Massachusetts House and Senate leaders crafted a compromise transportation bill that would generate $500 million by raising cigarette and gasoline taxes and restore tolls on the western end of the Massachusetts Turnpike.

The plan by a conference committee, which both chambers are scheduled to debate Wednesday afternoon, would close the $118 million deficit for the Massachusetts Bay Transportation Authority and move personnel costs from the MBTA's parent, the Massachusetts Department of Transportation, off the capital budget over the next three years.

Should lawmakers approve the plan, it would spare commuters a fare increase from the MBTA for fiscal 2014, which begins Sunday. Last year riders received a 23% hike.

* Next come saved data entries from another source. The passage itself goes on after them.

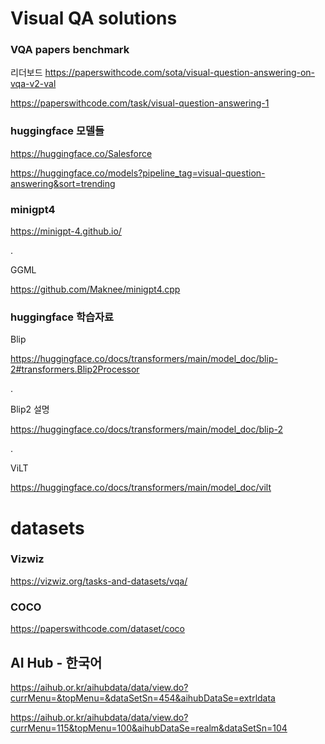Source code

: # Visual QA solutions

### VQA papers benchmark

리더보드
https://paperswithcode.com/sota/visual-question-answering-on-vqa-v2-val

https://paperswithcode.com/task/visual-question-answering-1



### huggingface 모델들

https://huggingface.co/Salesforce

https://huggingface.co/models?pipeline_tag=visual-question-answering&sort=trending


### minigpt4 

https://minigpt-4.github.io/

.


GGML

https://github.com/Maknee/minigpt4.cpp 


### huggingface 학습자료

Blip

https://huggingface.co/docs/transformers/main/model_doc/blip-2#transformers.Blip2Processor

.

Blip2 설명

https://huggingface.co/docs/transformers/main/model_doc/blip-2

.

ViLT

https://huggingface.co/docs/transformers/main/model_doc/vilt


# datasets

### Vizwiz
https://vizwiz.org/tasks-and-datasets/vqa/

### COCO
https://paperswithcode.com/dataset/coco

## AI Hub - 한국어
https://aihub.or.kr/aihubdata/data/view.do?currMenu=&topMenu=&dataSetSn=454&aihubDataSe=extrldata

https://aihub.or.kr/aihubdata/data/view.do?currMenu=115&topMenu=100&aihubDataSe=realm&dataSetSn=104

Turnpike tolls would return for passenger vehicles between exits 1 and 6, from the New York state line to Interstate 291 just outside Springfield. The governor at that time, William Weld, eliminated tolls for that stretch in 1996.

The gas tax would rise by 3 cents to 26.5 cents per gallon, while the cigarette tax would increase to $3.51 per pack, up by $1.

In addition, the plan guarantees $805 million in new transportation sources by fiscal 2018 and redirects revenues from the underground storage tank surcharge to transportation.

"The transportation finance agreement establishes a framework for targeted statewide investment in our transportation infrastructure and programs," said House Ways and Means chair Rep. Brian Dempsey, D-Haverhill.